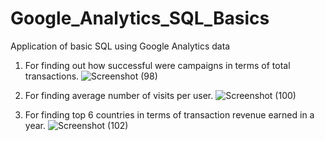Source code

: # Google_Analytics_SQL_Basics
Application of basic SQL using Google Analytics data

1. For finding out how successful were campaigns in terms of total transactions.
![Screenshot (98)](https://user-images.githubusercontent.com/100706881/156223204-3fe6df49-a1d7-40d2-9d30-9e2c4ec475af.png)

2. For finding average number of visits per user.
![Screenshot (100)](https://user-images.githubusercontent.com/100706881/156224063-cfb7311e-aaf9-4457-be6d-8a51c4f5e423.png)

3. For finding top 6 countries in terms of transaction revenue earned in a year.
![Screenshot (102)](https://user-images.githubusercontent.com/100706881/156225072-731ad50d-26b7-4d45-b2ba-9ec6eba97828.png)



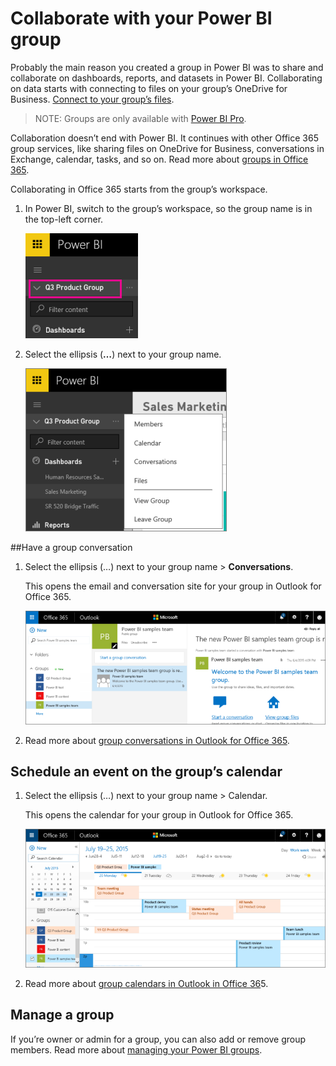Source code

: ﻿<properties 
   pageTitle="Collaborate with your Power BI group"
   description="Collaborate with your Power BI group"
   services="powerbi" 
   documentationCenter="" 
   authors="pcw3187" 
   manager="mblythe" 
   editor=""
   tags=""/>
 
<tags
   ms.service="powerbi"
   ms.devlang="NA"
   ms.topic="article"
   ms.tgt_pltfrm="NA"
   ms.workload="powerbi"
   ms.date="10/14/2015"
   ms.author="v-pawrig"/>
# Collaborate with your Power BI group

Probably the main reason you created a group in Power BI was to share and collaborate on dashboards, reports, and datasets in Power BI. Collaborating on data starts with connecting to files on your group’s OneDrive for Business. [Connect to your group’s files](powerbi-service-connect-to-files-on-your-groups-onedrive-for-business.md).

>NOTE: Groups are only available with [Power BI Pro](powerbi-power-bi-pro-content-what-is-it.md).

Collaboration doesn’t end with Power BI. It continues with other Office 365 group services, like sharing files on OneDrive for Business, conversations in Exchange, calendar, tasks, and so on. Read more about [groups in Office 365](https://support.office.com/en-US/Article/Find-help-about-Groups-in-Office-365-7a9b321f-b76a-4d53-b98b-a2b0b7946de1).

Collaborating in Office 365 starts from the group’s workspace.

1.  In Power BI, switch to the group’s workspace, so the group name is in the top-left corner. 

    ![](media/powerbi-service-collaborate-with-your-power-bi-group/PBI_GrpLeftNavMember.png)

2.  Select the ellipsis (**…**) next to your group name.

    ![](media/powerbi-service-collaborate-with-your-power-bi-group/PBI_Grp_LeftNavEllips.png)


##Have a group conversation

1.  Select the ellipsis (…) next to your group name \> **Conversations**. 

    This opens the email and conversation site for your group in Outlook for Office 365.

    ![](media/powerbi-service-collaborate-with-your-power-bi-group/PBI_Grps_O365_Convo.png)

2.  Read more about [group conversations in Outlook for Office 365](https://support.office.com/en-US/Article/Have-a-group-conversation-a0482e24-a769-4e39-a5ba-a7c56e828b22).

## Schedule an event on the group’s calendar

1.  Select the ellipsis (…) next to your group name \> Calendar. 

    This opens the calendar for your group in Outlook for Office 365.

    ![](media/powerbi-service-collaborate-with-your-power-bi-group/PBI_Grps_O365_Calendar.png)

2.  Read more about [group calendars in Outlook in Office 36](https://support.office.com/en-US/Article/Add-edit-and-subscribe-to-group-events-0cf1ad68-1034-4306-b367-d75e9818376a)5.

## Manage a group

If you’re owner or admin for a group, you can also add or remove group members. Read more about [managing your Power BI groups](powerbi-service-manage-your-group-in-power-bi-and-office-365.md).

 

 

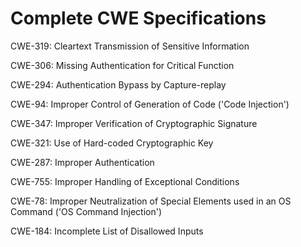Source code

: 

# Complete CWE Specifications

CWE-319: Cleartext Transmission of Sensitive Information

CWE-306: Missing Authentication for Critical Function

CWE-294: Authentication Bypass by Capture-replay

CWE-94: Improper Control of Generation of Code ('Code Injection')

CWE-347: Improper Verification of Cryptographic Signature

CWE-321: Use of Hard-coded Cryptographic Key

CWE-287: Improper Authentication

CWE-755: Improper Handling of Exceptional Conditions

CWE-78: Improper Neutralization of Special Elements used in an OS Command ('OS Command Injection')

CWE-184: Incomplete List of Disallowed Inputs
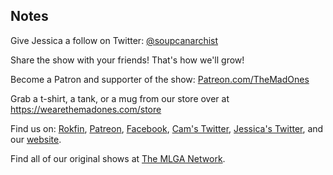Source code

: ## Notes

Give Jessica a follow on Twitter: [@soupcanarchist](https://twitter.com/soupcanarchist)

Share the show with your friends! That's how we'll grow!

Become a Patron and supporter of the show: [Patreon.com/TheMadOnes](https://www.patreon.com/TheMadOnes)

Grab a t-shirt, a tank, or a mug from our store over at https://wearethemadones.com/store

Find us on:
[Rokfin](https://rokfin.com/TheMadOnes), [Patreon](https://patreon.com/TheMadOnes), [Facebook](https://www.facebook.com/WeAreTheMad/), [Cam's Twitter](https://twitter.com/HamCarless), [Jessica's Twitter](https://twitter.com/soupcanarchist), and our [website](http://wearethemad.com).

Find all of our original shows at [The MLGA Network](https://mlganetwork.com).
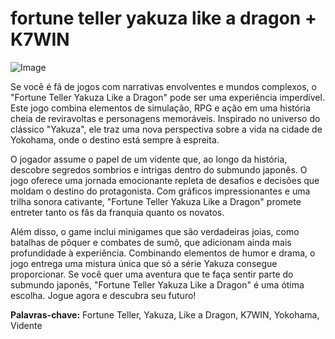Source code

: # fortune teller yakuza like a dragon + K7WIN

![Image](https://github.com/user-attachments/assets/b9de9dee-b60e-46a0-9e49-3c6ca594ed6f)

Se você é fã de jogos com narrativas envolventes e mundos complexos, o "Fortune Teller Yakuza Like a Dragon" pode ser uma experiência imperdível. Este jogo combina elementos de simulação, RPG e ação em uma história cheia de reviravoltas e personagens memoráveis. Inspirado no universo do clássico "Yakuza", ele traz uma nova perspectiva sobre a vida na cidade de Yokohama, onde o destino está sempre à espreita.

O jogador assume o papel de um vidente que, ao longo da história, descobre segredos sombrios e intrigas dentro do submundo japonês. O jogo oferece uma jornada emocionante repleta de desafios e decisões que moldam o destino do protagonista. Com gráficos impressionantes e uma trilha sonora cativante, "Fortune Teller Yakuza Like a Dragon" promete entreter tanto os fãs da franquia quanto os novatos.

Além disso, o game inclui minigames que são verdadeiras joias, como batalhas de pôquer e combates de sumô, que adicionam ainda mais profundidade à experiência. Combinando elementos de humor e drama, o jogo entrega uma mistura única que só a série Yakuza consegue proporcionar. Se você quer uma aventura que te faça sentir parte do submundo japonês, "Fortune Teller Yakuza Like a Dragon" é uma ótima escolha. Jogue agora e descubra seu futuro!

**Palavras-chave:** Fortune Teller, Yakuza, Like a Dragon, K7WIN, Yokohama, Vidente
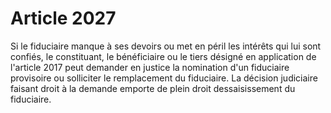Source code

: # Article 2027

Si le fiduciaire manque à ses devoirs ou met en péril les intérêts qui lui sont confiés, le constituant, le bénéficiaire ou le tiers désigné en application de l'article 2017 peut demander en justice la nomination d'un fiduciaire provisoire ou solliciter le remplacement du fiduciaire. La décision judiciaire faisant droit à la demande emporte de plein droit dessaisissement du fiduciaire.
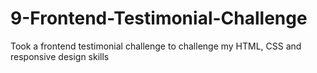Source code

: # 9-Frontend-Testimonial-Challenge
 Took a frontend testimonial challenge to challenge my HTML, CSS and responsive design skills
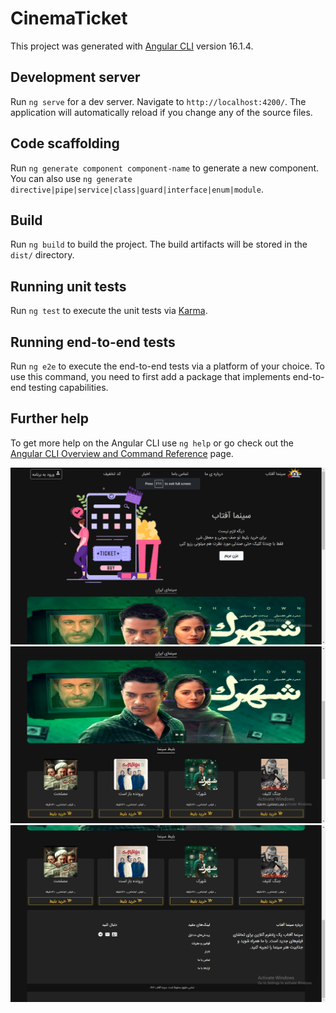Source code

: # CinemaTicket

This project was generated with [Angular CLI](https://github.com/angular/angular-cli) version 16.1.4.

## Development server

Run `ng serve` for a dev server. Navigate to `http://localhost:4200/`. The application will automatically reload if you change any of the source files.

## Code scaffolding

Run `ng generate component component-name` to generate a new component. You can also use `ng generate directive|pipe|service|class|guard|interface|enum|module`.

## Build

Run `ng build` to build the project. The build artifacts will be stored in the `dist/` directory.

## Running unit tests

Run `ng test` to execute the unit tests via [Karma](https://karma-runner.github.io).

## Running end-to-end tests

Run `ng e2e` to execute the end-to-end tests via a platform of your choice. To use this command, you need to first add a package that implements end-to-end testing capabilities.

## Further help

To get more help on the Angular CLI use `ng help` or go check out the [Angular CLI Overview and Command Reference](https://angular.io/cli) page.

![نمایی از هدر و بخش اول وب سایت ](<./src/assets/img-project/Screenshot%20(138).png>)
![نمایی از بخش  سوم و چهارم  اسلایدر و بلیط سینما](<./src/assets/img-project/Screenshot%20(139).png>)
![ نمایی از بخش هدر](<./src/assets/img-project/Screenshot%20(140).png>)
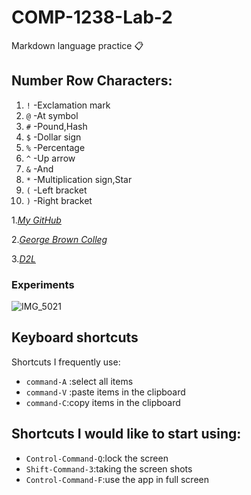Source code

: # COMP-1238-Lab-2
Markdown language practice 📋

## Number Row Characters:

1. `!` -Exclamation mark
2. `@` -At symbol
3. `#` -Pound,Hash
4. `$` -Dollar sign
5. `%` -Percentage
6. `^` -Up arrow
8. `&` -And
9. `*` -Multiplication sign,Star
10. `(` -Left bracket
11. `)` -Right bracket




1._[My GitHub](https://github.com/kidcat8288/COMP-1238-Lab-2.git)_


2._[George Brown Colleg](https://www.georgebrown.ca/)_


3._[D2L](https://learn.georgebrown.ca/d2l/home)_

### Experiments

![IMG_5021](https://github.com/user-attachments/assets/6e4d7f69-e3b5-47ef-a96b-f95e425aa97f)


## Keyboard shortcuts
Shortcuts I frequently use: 
- `command-A` :select all items
- `command-V` :paste items in the clipboard
- `command-C`:copy items in the clipboard

## Shortcuts I would like to start using: 
- `Control-Command-Q`:lock the screen
- `Shift-Command-3`:taking the screen shots
- `Control-Command-F`:use the app in full screen


[def]: https://www.istockphoto.com/photo/keelung-taiwan-skyline-gm896926984-247609862
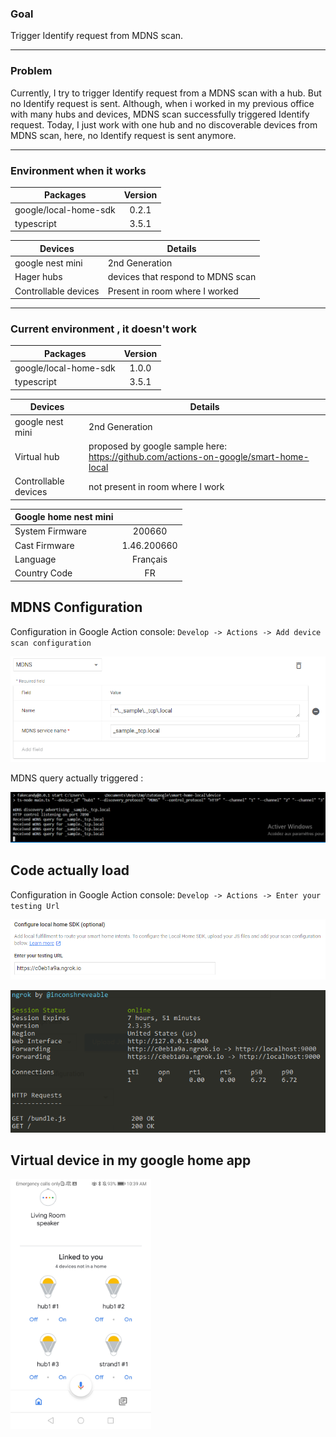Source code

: ### Goal

Trigger Identify request from MDNS scan.

---

### Problem

Currently, I try to trigger Identify request from a MDNS scan with a hub. But no Identify request is sent. Although, when i worked in my previous office with many hubs and devices, MDNS scan successfully triggered Identify request. Today, I just work with one hub and no discoverable devices from MDNS scan, here, no Identify request is sent anymore.

---

### Environment  when it works

| Packages               | Version       |
| --------------------- |:-------------:|
| google/local-home-sdk | 0.2.1         |
| typescript            | 3.5.1         |

| Devices               | Details |
| --------------------- | ------- |
| google nest mini | 2nd Generation |
| Hager hubs | devices that respond to MDNS scan |
| Controllable devices | Present in room where I worked |

---

### Current environment , it doesn't work

| Packages               | Version       |
| --------------------- |:-------------:|
| google/local-home-sdk | 1.0.0         |
| typescript            | 3.5.1         |

| Devices               | Details |
| --------------------- | ------- |
| google nest mini | 2nd Generation |
| Virtual hub | proposed by google sample here: https://github.com/actions-on-google/smart-home-local |
| Controllable devices | not present in room where I work |

|   Google home nest mini           |   |
| --------------------- | :------------: |
| System Firmware | 200660 |
| Cast Firmware               |       1.46.200660     |
| Language                 |     Français      |
| Country Code             |    FR     |

## MDNS Configuration

Configuration in Google Action console: `Develop -> Actions -> Add device scan configuration`

![error](/images/scanConfig.PNG)

MDNS query actually triggered :

![error](/images/mdnsQuery.PNG)

## Code actually load

Configuration in Google Action console: `Develop -> Actions -> Enter your testing Url`

![error](/images/urlTest.PNG)

![error](/images/ngrock.PNG)

## Virtual device in my google home app

<img src="./images/virtualDevices.jpg" height="400px">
- - - - -
◆ What is required:
Reproduce exactly the lines from the beginning of the material down to the line containing "1. For finding", both ends included, but not the pictures or anything after.

◆ The completed task:
Source code

: # Google_Analytics_SQL_Basics
Application of basic SQL using Google Analytics data

1. For finding out how successful were campaigns in terms of total transactions.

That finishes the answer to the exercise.